Ao todo, 12 deputados do PT, PCdoB, PV, Rede e Psol deixaram a sessão. No corredor, eles se encontraram com as lideranças indígenas que entoavam cantos tradicionais e palavras de ordem. Na entrada da Casa legislativa, os parlamentares foram colocados no centro da roda dos indígenas para serem abençoados. Em seguida, dançaram em círculo com as lideranças.
Juntos, eles saíram da sala, que, logo em seguida, teve as portas fechadas pela polícia legislativa. Em nome das comunidades indígenas, Sônia disse que a estratégia das populações já está formada: pretendem intensificar os bloqueios nas estradas nacionais e boicotar produtos originários do agronegócio. “Para que todos saibam que esses produtos são regados com sangue indígena”, discursou ela.
Índice de violência
Segundo o último relatório “Violência Contra os Povos Indígenas do Brasil”, divulgado pelo Conselho Indigenista Missionário (Cimi) em julho, com dados de 2014, houve um severo aumento de violência e violações praticadas contra os povos indígenas no último ano. Tais ações se concentram principalmente no que diz respeito a assassinatos, suicídios, mortes por desassistência à saúde, mortalidade na infância, invasões possessórias, exploração ilegal de recursos naturais e morosidade na regularização das terras indígenas.
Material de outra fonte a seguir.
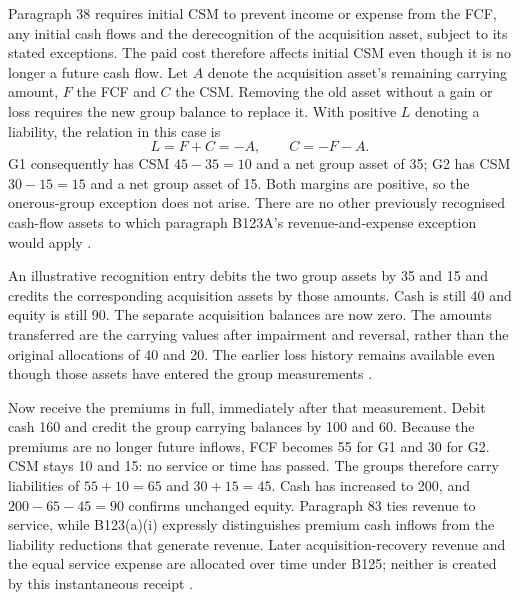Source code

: Paragraph 38 requires initial CSM to prevent income or expense from the FCF,
any initial cash flows and the derecognition of the acquisition asset, subject
to its stated exceptions. The paid cost therefore affects initial CSM even
though it is no longer a future cash flow. Let $A$ denote the acquisition
asset's remaining carrying amount, $F$ the FCF and $C$ the CSM. Removing the
old asset without a gain or loss requires the new group balance to replace it.
With positive $L$ denoting a liability, the relation in this case is
\[
 L=F+C=-A,\qquad C=-F-A.
\]
G1 consequently has CSM $45-35=10$ and a net group asset of 35; G2 has CSM
$30-15=15$ and a net group asset of 15. Both margins are positive, so the
onerous-group exception does not arise. There are no other previously
recognised cash-flow assets to which paragraph B123A's revenue-and-expense
exception would apply \citep[paragraphs 28C, 32, 38, 47 and B123A]{aasb17}.

An illustrative recognition entry debits the two group assets by 35 and 15
and credits the corresponding acquisition assets by those amounts. Cash is
still 40 and equity is still 90. The separate acquisition balances are now
zero. The amounts transferred are the carrying values after impairment and
reversal, rather than the original allocations of 40 and 20. The earlier
loss history remains available even though those assets have entered the
group measurements \citep[paragraphs 28C--28D and B35C]{aasb17}.

Now receive the premiums in full, immediately after that measurement. Debit
cash 160 and credit the group carrying balances by 100 and 60. Because the
premiums are no longer future inflows, FCF becomes 55 for G1 and 30 for G2.
CSM stays 10 and 15: no service or time has passed. The groups therefore carry
liabilities of $55+10=65$ and $30+15=45$. Cash has increased to 200, and
$200-65-45=90$ confirms unchanged equity. Paragraph 83 ties revenue to
service, while B123(a)(i) expressly distinguishes premium cash inflows from
the liability reductions that generate revenue. Later acquisition-recovery
revenue and the equal service expense are allocated over time under B125;
neither is created by this instantaneous receipt
\citep[paragraphs 40--41, 83--85 and B123--B125]{aasb17}.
De acordo com o relatório, 138 indígenas foram assassinados no ano passado, sendo que, em 2013, esse número era de 97 casos registrados. O Mato Grosso do Sul configura-se como o estado mais violento do país para os povos tradicionais: em 2014, 41 dos homicídios desse tipo ocorreram lá, o que corresponde a 29% das ocorrências.
Os dados divulgados pelo Cimi mostram ainda que as ocorrências de suicídios chegaram ao maior nível dos últimos 29 anos. No ano passado, 135 indígenas se mataram. O Mato Grosso do Sul continua como o estado que apresenta a maior quantidade de ocorrências, com o registro de 48 suicídios.